The only difference between the embodiment of FIG. 2 and that of
FIG. 1 is that the vacuum operating chamber 31 in vacuum responsive
diaphragm control valve 21 is connected by means of passage 34a to
a port 34 in the wall of the intake passage in close proximity to
the throttle valve 4 of carburetor 1. Throttle valve 4 is so
designed that, when it is at idling opening, it will assume an
upstream position relative to port 34, and when throttle valve 4 is
at an opening larger than the idling opening, it will assume a
downstream position relative to port 34.
The function of the second embodiment shown in FIG. 2 is the same
as that of the first embodiment shown in FIG. 1. In other words,
during engine deceleration, a vacuum higher than given vacuum level
V1 is applied through port 34 to vacuum operating chamber 31 in the
vacuum responsive diaphragm control valve 21, so that gasoline
vapor is supplied by way of passage 19 through purge port 17 to the
internal combustion engine 6. When the throttle valve 4 is opened
to an opening larger than an idling opening, but smaller than given
opening A, then a minimum of gasoline vapor is supplied to the
engine. When throttle valve 4 is opened to an opening larger than
given opening A, then gasoline vapor is supplied by way of the
passage 18 through the purge port 16 to the engine 6.

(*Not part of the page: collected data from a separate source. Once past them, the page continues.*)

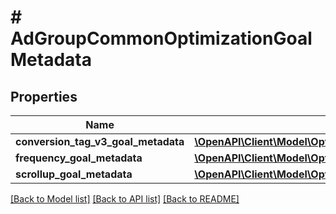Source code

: # # AdGroupCommonOptimizationGoalMetadata

## Properties

Name | Type | Description | Notes
------------ | ------------- | ------------- | -------------
**conversion_tag_v3_goal_metadata** | [**\OpenAPI\Client\Model\OptimizationGoalMetadataConversionTagV3GoalMetadata**](OptimizationGoalMetadataConversionTagV3GoalMetadata.md) |  | [optional]
**frequency_goal_metadata** | [**\OpenAPI\Client\Model\OptimizationGoalMetadataFrequencyGoalMetadata**](OptimizationGoalMetadataFrequencyGoalMetadata.md) |  | [optional]
**scrollup_goal_metadata** | [**\OpenAPI\Client\Model\OptimizationGoalMetadataScrollupGoalMetadata**](OptimizationGoalMetadataScrollupGoalMetadata.md) |  | [optional]

[[Back to Model list]](../../README.md#models) [[Back to API list]](../../README.md#endpoints) [[Back to README]](../../README.md)
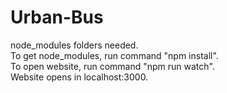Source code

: # Urban-Bus

node_modules folders needed.<br />
To get node_modules, run command "npm install". <br />
To open website, run command "npm run watch". <br />
Website opens in localhost:3000.<br />
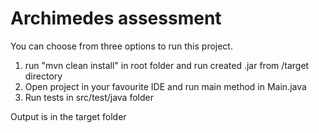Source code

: # Archimedes assessment

You can choose from three options to run this project.

1. run "mvn clean install" in root folder and run created .jar from /target directory
2. Open project in your favourite IDE and run main method in Main.java
3. Run tests in src/test/java folder

Output is in the target folder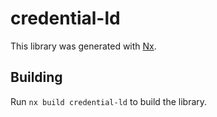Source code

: # credential-ld

This library was generated with [Nx](https://nx.dev).

## Building

Run `nx build credential-ld` to build the library.
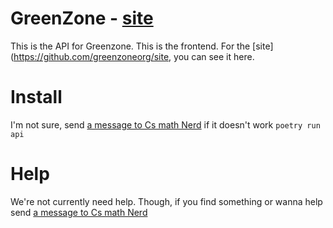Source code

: 


# GreenZone - [site](https://greenzone.vercel.app/)

This is the API for Greenzone. This is the frontend. For the [site](https://github.com/greenzoneorg/site, you can see it here.

# Install
I'm not sure, send [a message to Cs math Nerd](https://twitter.com/cs_math_nerd) if it doesn't work
`poetry run api`

# Help
We're not currently need help. Though, if you find something or wanna help send [a message to Cs math Nerd](https://twitter.com/cs_math_nerd)
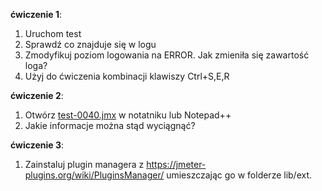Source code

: **ćwiczenie 1**:

1. Uruchom test
2. Sprawdź co znajduje się w logu
3. Zmodyfikuj poziom logowania na ERROR. Jak zmieniła się zawartość loga?
4. Użyj do ćwiczenia kombinacji klawiszy Ctrl+S,E,R 

**ćwiczenie 2**:

1. Otwórz [test-0040.jmx](test-0040-b.jmx)  w notatniku lub Notepad++
2. Jakie informacje można stąd wyciągnąć?

**ćwiczenie 3**:

1. Zainstaluj plugin managera z https://jmeter-plugins.org/wiki/PluginsManager/ umieszczając go w  folderze lib/ext.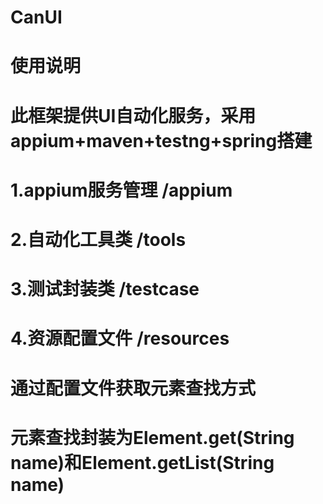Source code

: # CanUI
# 使用说明
# 此框架提供UI自动化服务，采用appium+maven+testng+spring搭建
# 
# 1.appium服务管理 /appium
# 2.自动化工具类 /tools
# 3.测试封装类 /testcase
# 4.资源配置文件 /resources
#
# 通过配置文件获取元素查找方式
# 元素查找封装为Element.get(String name)和Element.getList(String name)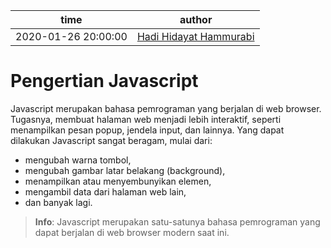 time | author
-|-
2020-01-26 20:00:00 | [Hadi Hidayat Hammurabi](https://github.com/hadihammurabi)

# Pengertian Javascript
Javascript merupakan bahasa pemrograman yang berjalan di web browser.
Tugasnya, membuat halaman web menjadi lebih interaktif, seperti menampilkan
pesan popup, jendela input, dan lainnya. Yang dapat dilakukan Javascript
sangat beragam, mulai dari:
* mengubah warna tombol,
* mengubah gambar latar belakang (background),
* menampilkan atau menyembunyikan elemen,
* mengambil data dari halaman web lain,
* dan banyak lagi.

> **Info**:
> Javascript merupakan satu-satunya bahasa pemrograman yang dapat berjalan
di web browser modern saat ini.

The level of the intake manifold vacuum downstream from throttle
valve 4 in general depends not only on the throttle opening but
also on the rotational speed of the engine. In the first embodiment
of the invention, the deceleration condition of the engine is
detected by means of the intake manifold vacuum level. As a result,
when the rotational speed of the engine is high, despite the fact
that the throttle opening is not at an idling opening, i.e.,
despite the fact that the engine is not being decelerated, the
intake manifold vacuum exceeds a given vacuum level, with the
result that the passage 19 is opened. In contrast thereto,
according to the second embodiment, when the throttle opening is
not at an idling opening, throttle valve 4 assumes a downstream
position relative to the port 34, so that atmospheric pressure is
supplied to the vacuum operating chamber 31 in the vacuum
responsive diaphragm control valve 21, thereby preventing the
malfunctioning of vacuum responsive diaphragm control valve 21.
FIG. 3 shows the third embodiment of the fuel evaporation control
system according to the present invention. In this embodiment, like
parts are again designated by like reference numerals, in common
with those given in FIG. 1. An electromagnetic valve 35 is provided
midway in passage 19 for opening and closing the passage.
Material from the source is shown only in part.